Theatre for rent in Piraeus


In this post I will focus on a challenging inscription I have been pondering over for a long time. I came across it during my research on Athenian syngraphai (Carusi 2006), but I soon realized that the document allowed for further research in different directions. A few weeks ago I presented a preview of this study at the APA meeting in Philadelphia and I am now writing a longer article on the same topic.

The inscription – a deme decree concerning the lease of the Piraeus theatre in 324/3 (Stroud 1974; Agora XIX L13) – is one of the few documents dealing with the management of an ancient theatre and has recently been the object of much scholarly debate (e.g. Csapo 2007, Slater 2011). As the debate concentrates on whether or not leases were a common and widespread form of management for theatres, scholars have frequently discussed the nature and purpose of the Piraeus agreement and its alleged exceptionality. In my opinion, however, the non-univocal terminology employed in the text and the complexity of its structure have diverted the attention from the correct interpretation of the document.

While the agreement under which the Piraeus deme rents out the theatre is called a lease (misthosis, ll. 8-9), the four men signing the agreement are not called lessees (misthosamenoi), as we might expect, but purchasers (priamenoi and onetai, ll. 22, 28). This seems to conflict with the common Attic usage (e.g. Xenoph., Vect. 4.19), where one usually rents (misthousthai) public properties, such as plots of lands, houses, etc., but buys (oneisthai, priasthai) the right to collect public revenues, work mines, etc. As there are some exceptions to this usage in the sources, some scholars have concluded that the two terminologies were completely interchangeable or indifferently employed (e.g. Harrison 1968, Csapo 2007).

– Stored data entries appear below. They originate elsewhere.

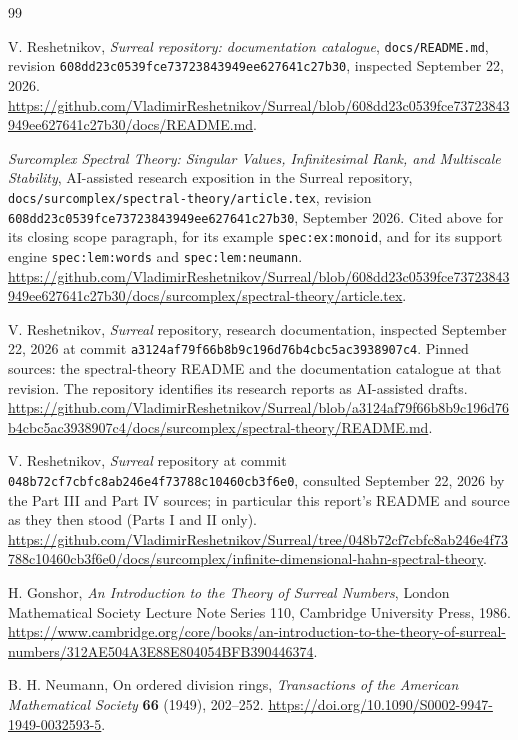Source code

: \documentclass[11pt,a4paper]{article}
\numberwithin{equation}{section}
\theoremstyle{definition}
\theoremstyle{remark}
\newcommand{\commitA}{608dd23c0539fce73723843949ee627641c27b30}
\newcommand{\commitB}{a3124af79f66b8b9c196d76b4cbc5ac3938907c4}
\newcommand{\commitC}{048b72cf7cbfc8ab246e4f73788c10460cb3f6e0}
\begin{document}
\clearpage
{}
{}
\begin{thebibliography}{99}
\raggedright
{}
V. Reshetnikov, \emph{Surreal repository: documentation catalogue},
\texttt{docs/README.md}, revision \texttt{\commitA}, inspected September 22, 2026.
\url{https://github.com/VladimirReshetnikov/Surreal/blob/608dd23c0539fce73723843949ee627641c27b30/docs/README.md}.

\emph{Surcomplex Spectral Theory: Singular Values, Infinitesimal Rank, and
Multiscale Stability}, AI-assisted research exposition in the Surreal
repository, \texttt{docs/surcomplex/spectral-theory/article.tex}, revision
\texttt{\commitA}, September 2026. Cited above for its closing scope
paragraph, for its example \texttt{spec:ex:monoid}, and for its support
engine \texttt{spec:lem:words} and \texttt{spec:lem:neumann}.
\url{https://github.com/VladimirReshetnikov/Surreal/blob/608dd23c0539fce73723843949ee627641c27b30/docs/surcomplex/spectral-theory/article.tex}.

V. Reshetnikov, \emph{Surreal} repository, research documentation,
inspected September 22, 2026 at commit \texttt{\commitB}. Pinned sources:
the spectral-theory README and the documentation catalogue at that revision.
The repository identifies its research reports as AI-assisted drafts.
\url{https://github.com/VladimirReshetnikov/Surreal/blob/a3124af79f66b8b9c196d76b4cbc5ac3938907c4/docs/surcomplex/spectral-theory/README.md}.

V. Reshetnikov, \emph{Surreal} repository at commit \texttt{\commitC},
consulted September 22, 2026 by the Part III and Part IV sources; in
particular this report's README and source as they then stood (Parts I and
II only).
\url{https://github.com/VladimirReshetnikov/Surreal/tree/048b72cf7cbfc8ab246e4f73788c10460cb3f6e0/docs/surcomplex/infinite-dimensional-hahn-spectral-theory}.

H. Gonshor, \emph{An Introduction to the Theory of Surreal Numbers},
London Mathematical Society Lecture Note Series 110, Cambridge University
Press, 1986.
\url{https://www.cambridge.org/core/books/an-introduction-to-the-theory-of-surreal-numbers/312AE504A3E88E804054BFB390446374}.

B. H. Neumann, On ordered division rings,
\emph{Transactions of the American Mathematical Society} \textbf{66}
(1949), 202--252.
\url{https://doi.org/10.1090/S0002-9947-1949-0032593-5}.


\end{thebibliography}
\end{document}

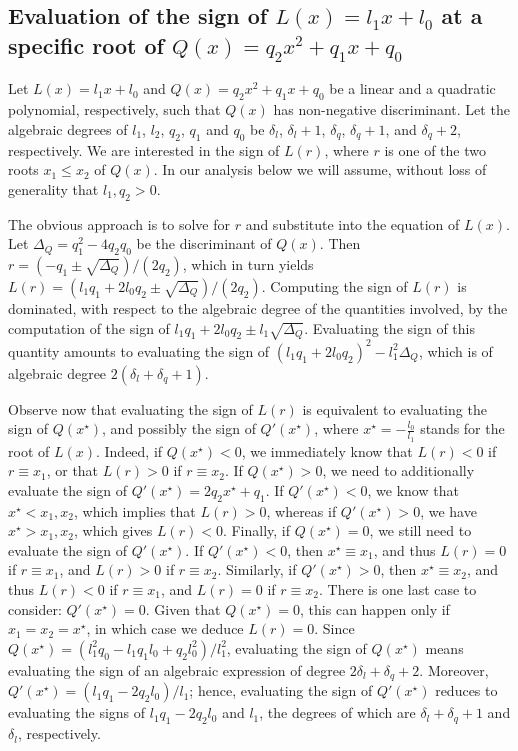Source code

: \documentclass[letterpaper,11pt]{article}
\begin{document}
\subsection{Evaluation of the sign of $L(x)=l_1x+l_0$ at a specific
  root of $Q(x)=q_2x^2+q_1x+q_0$}\label{sec:lqsolve}

Let $L(x)=l_1x+l_0$ and $Q(x)=q_2x^2+q_1x+q_0$ be a linear and a
quadratic polynomial, respectively, such that $Q(x)$ has non-negative
discriminant. Let the algebraic degrees of $l_1$, $l_2$, $q_2$, $q_1$
and $q_0$ be $\delta_l$, $\delta_l+1$, $\delta_q$, $\delta_q+1$, and
$\delta_q+2$, respectively. We are interested in the sign of
$L(r)$, where $r$ is one of the two roots $x_1\leq{}x_2$
of $Q(x)$. In our analysis below we will assume, without loss of
generality that $l_1,q_2>0$.

The obvious approach is to solve for $r$ and substitute into the
equation of $L(x)$. Let $ \Delta_Q=q_1^2-4q_2q_0$ be the discriminant of 
$Q(x)$. Then $r=(-q_1\pm\sqrt{\Delta_Q})/(2q_2)$, which in turn
yields $L(r)=(l_1q_1+2l_0q_2\pm\sqrt{\Delta_Q})/(2q_2)$. Computing
the sign of $L(r)$ is dominated, with respect to the algebraic
degree of the quantities involved, by the computation of the 
sign of $l_1q_1+2l_0q_2\pm{}l_1\sqrt{\Delta_Q}$. Evaluating the sign
of this quantity amounts to evaluating the sign of
$(l_1q_1+2l_0q_2)^2-l_1^2\Delta_Q$, which is of algebraic degree
$2(\delta_l+\delta_q+1)$.

Observe now that evaluating the sign of $L(r)$ is equivalent to
evaluating the sign of $Q(x^\star)$, and possibly the sign of
$Q'(x^\star)$, where $x^\star=-\frac{l_0}{l_1}$ stands for the root of
$L(x)$.
Indeed, if $Q(x^\star)<0$, we immediately know that $L(r)<0$
if $r\equiv{}x_1$, or that $L(r)>0$ if $r\equiv{}x_2$. If
$Q(x^\star)>0$, we need to additionally evaluate the sign of
$Q'(x^\star)=2q_2x^\star+q_1$. If $Q'(x^\star)<0$, we know that
$x^\star<x_1,x_2$, which implies that $L(r)>0$, whereas if
$Q'(x^\star)>0$, we have $x^\star>x_1,x_2$, which gives
$L(r)<0$. Finally, if $Q(x^\star)=0$, we still need to evaluate the
sign of $Q'(x^\star)$. If $Q'(x^\star)<0$, then $x^\star\equiv{}x_1$,
and thus $L(r)=0$ if $r\equiv{}x_1$, and $L(r)>0$ if
$r\equiv{}x_2$. Similarly, if $Q'(x^\star)>0$, then $x^\star\equiv{}x_2$,
and thus $L(r)<0$ if $r\equiv{}x_1$, and $L(r)=0$ if
$r\equiv{}x_2$. There is one last case to consider:
$Q'(x^\star)=0$. Given that $Q(x^\star)=0$, this can happen only if
$x_1=x_2=x^\star$, in which case we deduce $L(r)=0$.
Since $Q(x^\star)=(l_1^2q_0-l_1q_1l_0+q_2l_0^2)/l_1^2$, evaluating
the sign of $Q(x^\star)$ means evaluating the sign of an algebraic
expression of degree $2\delta_l+\delta_q+2$. Moreover,
$Q'(x^\star)=(l_1q_1-2q_2l_0)/l_1$; hence, evaluating the sign of
$Q'(x^\star)$ reduces to evaluating the signs of $l_1q_1-2q_2l_0$ and
$l_1$, the degrees of which are $\delta_l+\delta_q+1$ and $\delta_l$,
respectively. 
\end{document}
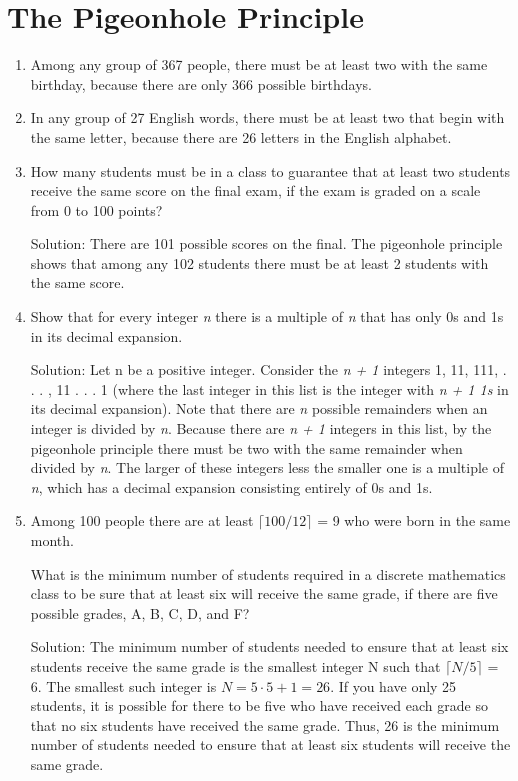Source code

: \documentclass[11pt,a4paper]{book}
\begin{document}
\section{The Pigeonhole Principle}
\begin{enumerate}[label=Example~\arabic*]
\item Among any group of 367 people, there must be at least two with the same birthday, because there are only 366 possible birthdays.
\item In any group of 27 English words, there must be at least two that begin with the same letter, because there are 26 letters in the English alphabet.
\item How many students must be in a class to guarantee that at least two students receive the same score on the final exam, if the exam is graded on a scale from 0 to 100 points?

Solution: There are 101 possible scores on the final.
The pigeonhole principle shows that among any 102 students there must be at least 2 students with the same score.

\item Show that for every integer \emph{n} there is a multiple of \emph{n} that has only 0s and 1s in its decimal expansion.

Solution: Let n be a positive integer.
Consider the \emph{n + 1} integers 1, 11, 111, . . . , 11 . . . 1 (where the last integer in this list is the integer with \emph{n + 1 1s} in its decimal expansion).
Note that there are \emph{n} possible remainders when an integer is divided by \emph{n}.
Because there are \emph{n + 1} integers in this list, by the pigeonhole principle there must be two with the same remainder when divided by \emph{n}.
The larger of these integers less the smaller one is a multiple of \emph{n}, which has a decimal expansion consisting entirely of 0s and 1s.

\item Among 100 people there are at least $\lceil 100/12 \rceil$ = 9 who were born in the same month.

What is the minimum number of students required in a discrete mathematics class to be sure that at least six will receive the same grade, if there are five possible grades, A, B, C, D, and F?

Solution: The minimum number of students needed to ensure that at least six students receive the same grade is the smallest integer N such that $\lceil N/5 \rceil$ = 6.
The smallest such integer is $N = 5 \cdot 5 + 1 = 26$.
If you have only 25 students, it is possible for there to be five who have received each grade so that no six students have received the same grade.
Thus, 26 is the minimum number of students needed to ensure that at least six students will receive the same grade.


\end{enumerate}
\end{document}
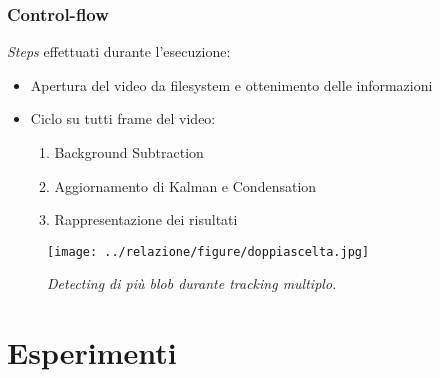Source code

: \documentclass{beamer}
\begin{document}
\begin{frame}[fragile]
\frametitle{Control-flow}

\textit{Steps} effettuati durante l'esecuzione:

\begin{itemize}
\item Apertura del video da filesystem e ottenimento delle informazioni
\item Ciclo su tutti frame del video:
	\begin{enumerate}
	\item Background Subtraction
	\item Aggiornamento di Kalman e Condensation
	\item Rappresentazione dei risultati 
	\end{enumerate}
\end{itemize}

\begin{figure}[hb]
\centering
	\texttt{[image: ../relazione/figure/doppiascelta.jpg]}
\caption[Esempio di scelta tra due blob]{\textit{Detecting di più blob durante tracking multiplo.}\label{fig:scelta2blob}}
\end{figure}


%	
%		
%			
%	
%			



\end{frame}
\section{Esperimenti}
\end{document}
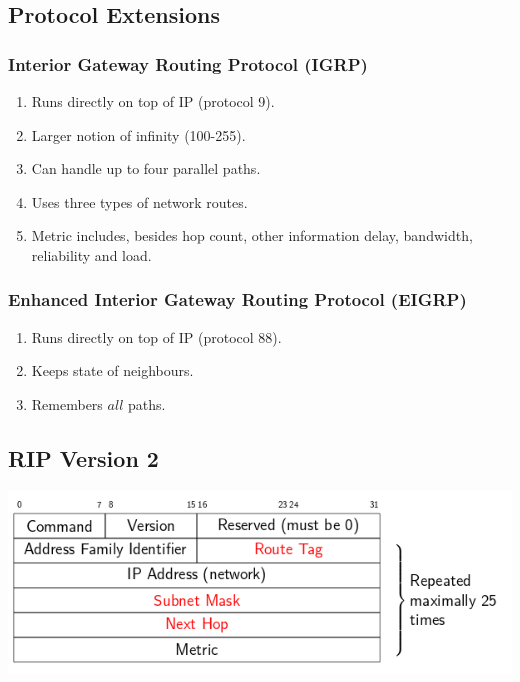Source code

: \documentclass{article}
\begin{document}
\subsection{Protocol Extensions}


\subsubsection{Interior Gateway Routing Protocol (IGRP)}

\begin{enumerate}
	\item Runs directly on top of IP (protocol 9).
	\item Larger notion of infinity (100-255).
	\item Can handle up to four parallel paths.
	\item Uses three types of network routes.
	\item Metric includes, besides hop count, other information {delay, bandwidth, reliability and load}.
\end{enumerate}





\subsubsection{Enhanced Interior Gateway Routing Protocol (EIGRP)}

\begin{enumerate}
	\item Runs directly on top of IP (protocol 88).
	\item Keeps state of neighbours.
	\item Remembers $all$ paths.
\end{enumerate}

\subsection{RIP Version 2}


\centerline{\includegraphics[scale=0.5]{images/RIPv2.png}\\[1cm]}
\end{document}
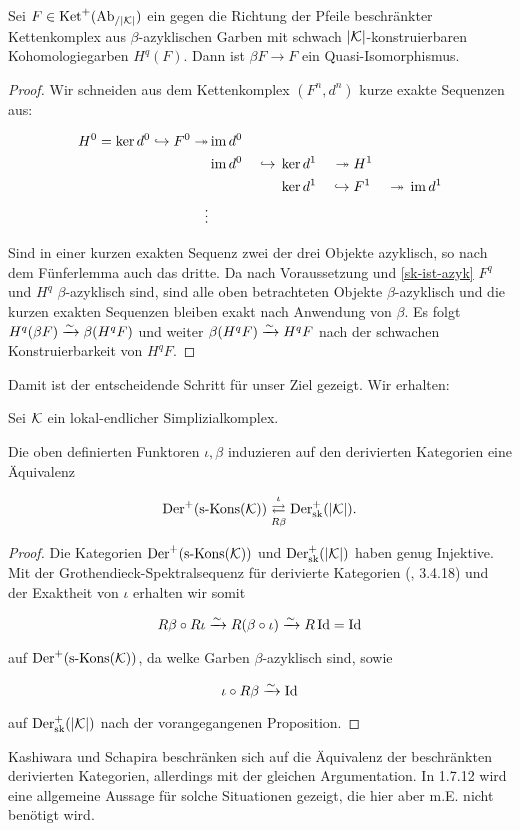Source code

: \begin{prop}
  Sei $F \in \operatorname{Ket}^+(\operatorname{Ab}_{/|\mathcal{K}|})$ ein gegen die Richtung der Pfeile
  beschränkter Kettenkomplex aus $\beta$-azy\-klischen Garben mit
  schwach $|\mathcal{K}|$-kon\-stru\-ier\-bar\-en Kohomologiegarben $H^q(F)$. Dann
  ist $\beta F \to F$ ein Quasi-Iso\-mor\-phis\-mus.
\end{prop}
\begin{proof}
  Wir schneiden aus dem Kettenkomplex $(F^n, d^n)$ kurze exakte
  Sequenzen aus:
  
  \begin{alignat*}{4}
    H^0 = \ker d^0 \hookrightarrow F^0 \twoheadrightarrow &\operatorname{im} d^0 & & \\
    &\operatorname{im} d^0& {} \hookrightarrow {} &\ker d^1& {}\twoheadrightarrow {} &H^1& \\
    && &\ker d^1& {} \hookrightarrow {} &F^1& {} \twoheadrightarrow {} \operatorname{im} d^1 \\
    \vdots
  \end{alignat*}
  
  Sind in einer kurzen exakten Sequenz zwei der drei Objekte
  azyklisch, so nach dem Fünferlemma auch das dritte. Da nach
  Voraussetzung und \ref{sk-ist-azyk} $F^q$ und $H^q$
  $\beta$-azyklisch sind, sind alle oben betrachteten Objekte
  $\beta$-azyklisch und die kurzen exakten Sequenzen bleiben exakt
  nach Anwendung von $\beta$. Es folgt $H^q(\beta F) \xrightarrow{\sim} \beta (H^q
  F)$ und weiter $\beta (H^q F) \xrightarrow{\sim} H^q F$ nach der schwachen
  Konstruierbarkeit von $H^q F$.
\end{proof}

Damit ist der entscheidende Schritt für unser Ziel gezeigt. Wir
erhalten:

\begin{theorem}
  Sei $\mathcal{K}$ ein lokal-endlicher Simplizialkomplex. %

  Die oben definierten Funktoren $\iota, \beta$ induzieren auf den
  derivierten Kategorien eine Äquivalenz

  \[ \operatorname{Der}^+(\operatorname{s-Kons}(\mathcal{K})) \mathrel{\mathop{\rightleftarrows}^{\iota}_{R \beta}} \operatorname{Der}^+_{\mathrm{sk}}(|\mathcal{K}|). \]
\end{theorem}
\begin{proof}
  Die Kategorien $\operatorname{Der}^+(\operatorname{s-Kons}(\mathcal{K}))$ und $\operatorname{Der}^+_{\mathrm{sk}}(|\mathcal{K}|)$ haben genug
  Injektive.  Mit der Grothendieck-Spektralsequenz für derivierte
  Kategorien (\cite{TD}, 3.4.18) und der Exaktheit von $\iota$
  erhalten wir somit

  \[ R\beta \circ R\iota \xrightarrow{\sim} R(\beta \circ \iota) \xrightarrow{\sim} R \operatorname{Id} = \operatorname{Id} \]

  auf $\operatorname{Der}^+(\operatorname{s-Kons}(\mathcal{K}))$, da welke Garben $\beta$-azyklisch sind, sowie

  \[ \iota \circ R \beta \xrightarrow{\sim} \operatorname{Id} \]

  auf $\operatorname{Der}^+_{\mathrm{sk}}(|\mathcal{K}|)$ nach der vorangegangenen Proposition.
\end{proof}
\begin{bem}
  Kashiwara und Schapira beschränken sich auf die Äquivalenz der
  beschränkten derivierten Kategorien, allerdings mit der gleichen
  Argumentation. In \cite{KS} 1.7.12 wird eine allgemeine Aussage für
  solche Situationen gezeigt, die hier aber m.E. nicht benötigt wird.
\end{bem}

Even though the analysis of these exceptions shows that the two terminologies can be applied to the same object (e.g. quarries in SEG 28.103, mines in Dion. Hal., Din. 13), it is clear, in my opinion, that each of them refers to a different aspect of the action involved. The sale terminology underlines the fact that a private individual, as a purchaser, buys the right to receive income from the property; the lease terminology points to the conditions of acquisition and enjoyment of the property by the individual, as a lessee. The difference between the two terminologies is also proved by their not completely overlapping usage: in Attic sources the renting of such properties as lands, quarries, and mines can be described as the purchase of the right to receive income from them, but, in contrast, the purchase of the right to collect taxes cannot be defined as «renting» the collection of taxes.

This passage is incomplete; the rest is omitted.